Solche Szenen sollen sich nicht häufen, die Gefahr besteht aber, sollte Ungarn seine Grenzen dicht machen und die Balkan-Staaten nicht dem Flüchtlingsandrang gewachsen sein. (Bild: n-Ost/Marko Risović)

Kommen die Flüchtlinge, klingeln die Kassen

Bevor der Weg sie weiter an die serbisch-ungarische Grenze führt, müssen sie sich in der serbischen Grenzstadt Presevo eine Aufenthaltsgenehmigung holen. Einer von ihnen zeigt mit der Hand Richtung Norden und sie verschwinden in der Dunkelheit. Von Presevo aus versuchen die meisten Flüchtlinge in den Norden Serbiens nach Subotica zu gelangen. Dort waren die Grenzen bis vor Kurzem kaum gesichert und Schmugglerrouten aus der Zeit der internationalen Sanktionen gegen Serbien wurden reaktiviert, um Menschen nach Ungarn zu bringen.
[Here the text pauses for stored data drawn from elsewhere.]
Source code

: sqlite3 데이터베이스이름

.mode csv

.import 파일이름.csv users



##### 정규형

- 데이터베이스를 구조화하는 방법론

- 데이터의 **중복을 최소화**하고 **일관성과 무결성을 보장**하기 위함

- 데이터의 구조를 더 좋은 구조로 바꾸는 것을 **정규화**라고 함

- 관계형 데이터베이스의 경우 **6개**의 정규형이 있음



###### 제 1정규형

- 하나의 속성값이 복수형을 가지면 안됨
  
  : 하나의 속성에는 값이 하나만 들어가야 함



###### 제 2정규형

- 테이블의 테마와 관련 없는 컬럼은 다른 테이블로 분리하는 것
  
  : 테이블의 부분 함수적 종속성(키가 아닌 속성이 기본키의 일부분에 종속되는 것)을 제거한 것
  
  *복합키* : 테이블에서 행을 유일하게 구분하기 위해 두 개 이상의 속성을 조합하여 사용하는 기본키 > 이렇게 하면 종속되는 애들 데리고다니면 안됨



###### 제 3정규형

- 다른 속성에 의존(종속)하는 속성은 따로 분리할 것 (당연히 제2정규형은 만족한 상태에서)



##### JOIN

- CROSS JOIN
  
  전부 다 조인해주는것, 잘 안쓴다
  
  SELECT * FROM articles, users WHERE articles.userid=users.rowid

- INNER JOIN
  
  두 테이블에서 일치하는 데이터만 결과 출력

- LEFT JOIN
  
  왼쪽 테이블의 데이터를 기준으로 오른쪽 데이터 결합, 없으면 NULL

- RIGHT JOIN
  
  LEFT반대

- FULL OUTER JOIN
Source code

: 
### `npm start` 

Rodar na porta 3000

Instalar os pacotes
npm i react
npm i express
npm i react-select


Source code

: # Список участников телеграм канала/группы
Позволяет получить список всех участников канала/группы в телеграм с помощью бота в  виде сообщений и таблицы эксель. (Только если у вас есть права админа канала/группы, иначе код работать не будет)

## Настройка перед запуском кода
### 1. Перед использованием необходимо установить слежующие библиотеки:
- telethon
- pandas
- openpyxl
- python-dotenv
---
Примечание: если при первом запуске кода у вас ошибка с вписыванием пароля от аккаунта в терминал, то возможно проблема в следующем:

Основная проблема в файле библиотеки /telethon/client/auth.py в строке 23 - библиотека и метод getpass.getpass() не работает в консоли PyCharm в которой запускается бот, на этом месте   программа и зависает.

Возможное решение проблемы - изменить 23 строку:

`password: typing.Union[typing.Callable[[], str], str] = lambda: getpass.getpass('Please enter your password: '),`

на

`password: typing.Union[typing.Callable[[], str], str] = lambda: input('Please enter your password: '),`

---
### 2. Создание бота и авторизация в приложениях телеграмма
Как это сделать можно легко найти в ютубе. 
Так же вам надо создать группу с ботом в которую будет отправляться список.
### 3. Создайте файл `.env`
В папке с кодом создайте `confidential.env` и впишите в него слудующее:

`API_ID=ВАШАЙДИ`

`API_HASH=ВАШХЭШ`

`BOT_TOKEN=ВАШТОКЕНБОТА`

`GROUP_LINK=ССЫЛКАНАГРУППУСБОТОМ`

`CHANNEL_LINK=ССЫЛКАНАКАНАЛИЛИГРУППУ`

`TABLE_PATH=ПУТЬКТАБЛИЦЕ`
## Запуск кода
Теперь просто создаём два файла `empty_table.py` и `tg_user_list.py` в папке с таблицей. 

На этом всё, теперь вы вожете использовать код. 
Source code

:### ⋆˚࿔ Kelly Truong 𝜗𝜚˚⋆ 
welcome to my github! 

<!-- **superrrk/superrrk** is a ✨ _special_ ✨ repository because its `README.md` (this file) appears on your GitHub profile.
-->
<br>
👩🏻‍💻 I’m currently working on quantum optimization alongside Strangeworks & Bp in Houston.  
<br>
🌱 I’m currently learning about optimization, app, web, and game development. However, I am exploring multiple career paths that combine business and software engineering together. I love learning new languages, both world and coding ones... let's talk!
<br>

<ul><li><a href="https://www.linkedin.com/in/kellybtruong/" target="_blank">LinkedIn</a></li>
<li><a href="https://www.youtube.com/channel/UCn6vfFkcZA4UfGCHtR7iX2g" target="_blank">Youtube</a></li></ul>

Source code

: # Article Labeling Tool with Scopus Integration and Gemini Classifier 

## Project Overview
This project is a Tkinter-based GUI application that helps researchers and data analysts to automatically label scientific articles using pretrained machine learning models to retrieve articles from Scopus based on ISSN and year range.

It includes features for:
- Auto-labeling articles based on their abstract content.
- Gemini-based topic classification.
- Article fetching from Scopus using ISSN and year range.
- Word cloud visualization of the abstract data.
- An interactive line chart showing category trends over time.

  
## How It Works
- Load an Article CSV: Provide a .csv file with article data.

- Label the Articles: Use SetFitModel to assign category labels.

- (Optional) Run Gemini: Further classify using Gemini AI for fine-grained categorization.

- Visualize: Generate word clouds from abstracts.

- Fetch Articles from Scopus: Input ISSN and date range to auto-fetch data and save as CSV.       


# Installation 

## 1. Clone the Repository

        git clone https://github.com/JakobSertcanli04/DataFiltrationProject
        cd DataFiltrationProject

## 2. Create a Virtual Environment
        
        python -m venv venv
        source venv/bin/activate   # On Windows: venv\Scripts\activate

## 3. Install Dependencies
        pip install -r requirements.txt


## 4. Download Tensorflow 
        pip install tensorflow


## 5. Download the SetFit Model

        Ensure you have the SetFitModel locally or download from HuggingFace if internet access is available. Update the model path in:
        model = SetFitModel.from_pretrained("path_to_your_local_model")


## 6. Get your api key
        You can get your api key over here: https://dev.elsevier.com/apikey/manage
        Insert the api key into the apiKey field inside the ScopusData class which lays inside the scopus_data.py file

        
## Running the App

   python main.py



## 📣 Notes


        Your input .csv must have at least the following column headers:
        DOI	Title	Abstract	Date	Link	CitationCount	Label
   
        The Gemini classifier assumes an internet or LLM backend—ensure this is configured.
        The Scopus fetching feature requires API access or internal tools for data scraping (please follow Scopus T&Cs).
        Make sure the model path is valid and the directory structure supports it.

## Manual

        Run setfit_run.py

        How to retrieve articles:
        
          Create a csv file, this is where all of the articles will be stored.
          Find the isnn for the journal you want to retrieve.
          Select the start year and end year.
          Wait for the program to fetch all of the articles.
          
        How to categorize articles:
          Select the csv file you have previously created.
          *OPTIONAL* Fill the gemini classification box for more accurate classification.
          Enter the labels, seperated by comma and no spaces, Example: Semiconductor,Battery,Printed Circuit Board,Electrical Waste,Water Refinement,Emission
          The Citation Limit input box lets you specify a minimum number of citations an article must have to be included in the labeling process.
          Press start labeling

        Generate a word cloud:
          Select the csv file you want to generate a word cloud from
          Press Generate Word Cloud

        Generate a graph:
In den Parks Belgrads schlafen Flüchtlinge, während Schmuggler und Ladeninhaber an der serbisch-ungarischen Grenze das Geschäft ihres Lebens machen. Erst als Anfang dieses Jahres Zehntausende Kosovaren innerhalb kürzester Zeit illegal über Ungarn in die EU einreisten, wurden vermehrt Polizeikräfte an der Grenze eingesetzt.

Die ungarische Regierung baut einen 175 Kilometer langen Zaun an der Grenze zu Serbien, und sie hat die Arbeiten beschleunigt. Die Pläne der ungarischen Regierung haben sich herumgesprochen: die Chancen sinken, der Andrang wächst. Laut den Behörden am Bahnhof Gevgelija ist die Zahl Flüchtlinge innerhalb kürzester Zeit von 400 auf 2000 pro Tag gestiegen. Aber weder Mazedonien noch Serbien noch Ungarn sind das wirkliche Ziel. Die meisten Flüchtlinge wollen nicht bleiben, sie wollen nach Westeuropa.